Handbook on Crime and Inequality

 

Editors: Stephen Farrall and Susan McVie

 

£225, Edward Elgar Publishing

 

★★✩✩✩

If you want to avoid being murdered you should move to Norway. On the other hand, if you have a death wish there is much to be said for settling in Russia. This book tells you why. It also gives useful tips on how to avoid being robbed – primarily, stay out of cities. These observations are unlikely to figure in the media reporting of a horrific murder or outbreak of mobile phone robberies, but arise from the best research we have into these areas. We have a long way to go, though, before we can be confidently definitive about the causes of crime and the best way to deal with it.

The book’s very bare bones of a conclusion are clothed in a great deal of heavyweight statistical information and discussion about the correct methodology. For example, the Gini Index, used in the book, which is well established as a tool for attempting to analyse financial inequality and has been around for over a hundred years, is still rough and ready at best, and has no settled and universally understood interpretation. Equally, the quality of research to produce the statistics can vary greatly.

The Victorian researcher Henry Mayhew (pictured) dealt with the question of what makes people behave as they do by interviewing and recording the lives of hundreds, especially those he would probably not have invited around for lunch. His research is illuminating even today and full of human interest. It lacks statistics and methodology, as a modern academic would define them, and none of his case studies reached this book. Given a choice between an account by a crossing sweeper of his daily life and a statistical graph, I suspect most criminal lawyers would prefer the life story.

Henry Mayhew

Mayhew interviewed and recorded the lives of hundreds

However, a book like this has its place. It consists of a useful introduction and numerous chapters written by a worldwide selection of academics, using more-or-less scientific methods to evaluate the relationships between financial and social inequality and crime.

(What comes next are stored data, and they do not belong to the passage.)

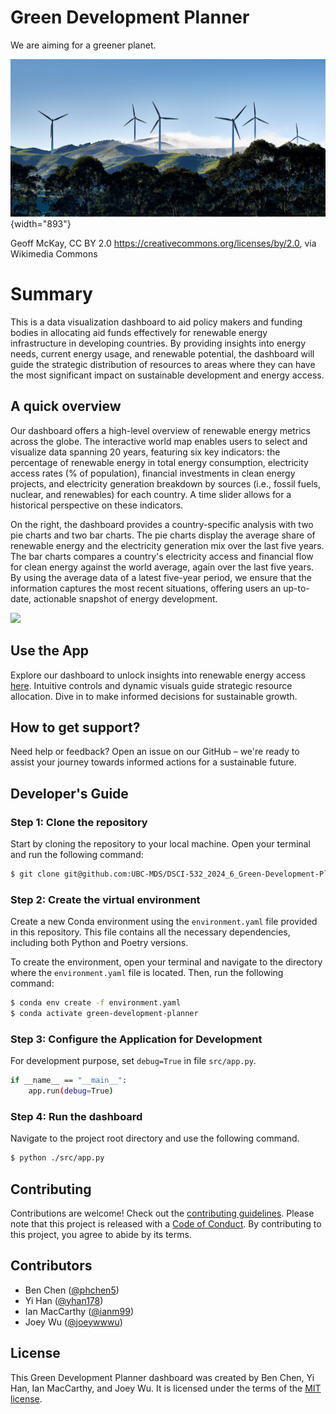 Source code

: # Green Development Planner

We are aiming for a greener planet.

![](img/cover.jpg){width="893"}

Geoff McKay, CC BY 2.0 <https://creativecommons.org/licenses/by/2.0>, via Wikimedia Commons

# Summary

This is a data visualization dashboard to aid policy makers and funding bodies in allocating aid funds effectively for renewable energy infrastructure in developing countries. By providing insights into energy needs, current energy usage, and renewable potential, the dashboard will guide the strategic distribution of resources to areas where they can have the most significant impact on sustainable development and energy access.

## A quick overview

Our dashboard offers a high-level overview of renewable energy metrics across the globe. The interactive world map enables users to select and visualize data spanning 20 years, featuring six key indicators: the percentage of renewable energy in total energy consumption, electricity access rates (% of population), financial investments in clean energy projects, and electricity generation breakdown by sources (i.e., fossil fuels, nuclear, and renewables) for each country. A time slider allows for a historical perspective on these indicators.

On the right, the dashboard provides a country-specific analysis with two pie charts and two bar charts. The pie charts display the average share of renewable energy and the electricity generation mix over the last five years. The bar charts compares a country's electricity access and financial flow for clean energy against the world average, again over the last five years. By using the average data of a latest five-year period, we ensure that the information captures the most recent situations, offering users an up-to-date, actionable snapshot of energy development.

![](img/app.gif)

## Use the App

Explore our dashboard to unlock insights into renewable energy access [here](https://dsci-532-2024-6-green-development-planner.onrender.com/). Intuitive controls and dynamic visuals guide strategic resource allocation. Dive in to make informed decisions for sustainable growth.

## How to get support?

Need help or feedback? Open an issue on our GitHub – we're ready to assist your journey towards informed actions for a sustainable future.

## Developer's Guide

### Step 1: Clone the repository

Start by cloning the repository to your local machine. Open your terminal and run the following command:

``` bash
$ git clone git@github.com:UBC-MDS/DSCI-532_2024_6_Green-Development-Planner.git
```

### Step 2: Create the virtual environment

Create a new Conda environment using the `environment.yaml` file provided in this repository. This file contains all the necessary dependencies, including both Python and Poetry versions.

To create the environment, open your terminal and navigate to the directory where the `environment.yaml` file is located. Then, run the following command:

``` bash
$ conda env create -f environment.yaml
$ conda activate green-development-planner
```

### Step 3: Configure the Application for Development

For development purpose, set `debug=True` in file `src/app.py`.

``` bash
if __name__ == "__main__":
    app.run(debug=True)
```

### Step 4: Run the dashboard

Navigate to the project root directory and use the following command.

``` bash
$ python ./src/app.py
```

## Contributing

Contributions are welcome! Check out the [contributing guidelines](CONTRIBUTING.md). Please note that this project is released with a [Code of Conduct](CONDUCT.md). By contributing to this project, you agree to abide by its terms.

## Contributors

- Ben Chen ([\@phchen5](https://github.com/phchen5))
- Yi Han ([\@yhan178](https://github.com/yhan178))
- Ian MacCarthy ([\@ianm99](https://github.com/ianm99))
- Joey Wu ([\@joeywwwu](https://github.com/joeywwwu))

## License

This Green Development Planner dashboard was created by Ben Chen, Yi Han, Ian MacCarthy, and Joey Wu. It is licensed under the terms of the [MIT license](LICENSE).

Handbook on Crime and Inequality

The knowledge supplied by media reporting is focused on the hard cases which used to make bad law, but which now result in emotionally driven increased sentencing guidelines or criminalisation of activity that is at least arguably mischaracterised as such. In order to guide our legislators’ thinking, hard evidence, obtained in ways explained as fully as possible and as scientifically as possible, surely must carry more weight than relying on the emotional outpourings of a grieving relative – though if that outpouring matches the statistical evidence it has its role to play, just as the crossing sweeper’s tale did in affecting Victorian legislation.

The book is hard going for a lawyer. It is full of sentences that are comprehensible to an academic sociologist or criminologist but probably no one else. Its conclusions will not sway any jury or judge, even if they were allowed to consider them. However, anyone connected with the legal system who is concerned with the way society is or may be changing will find nuggets of interest here, with the makings of a framework for future rational action to cope with these changes.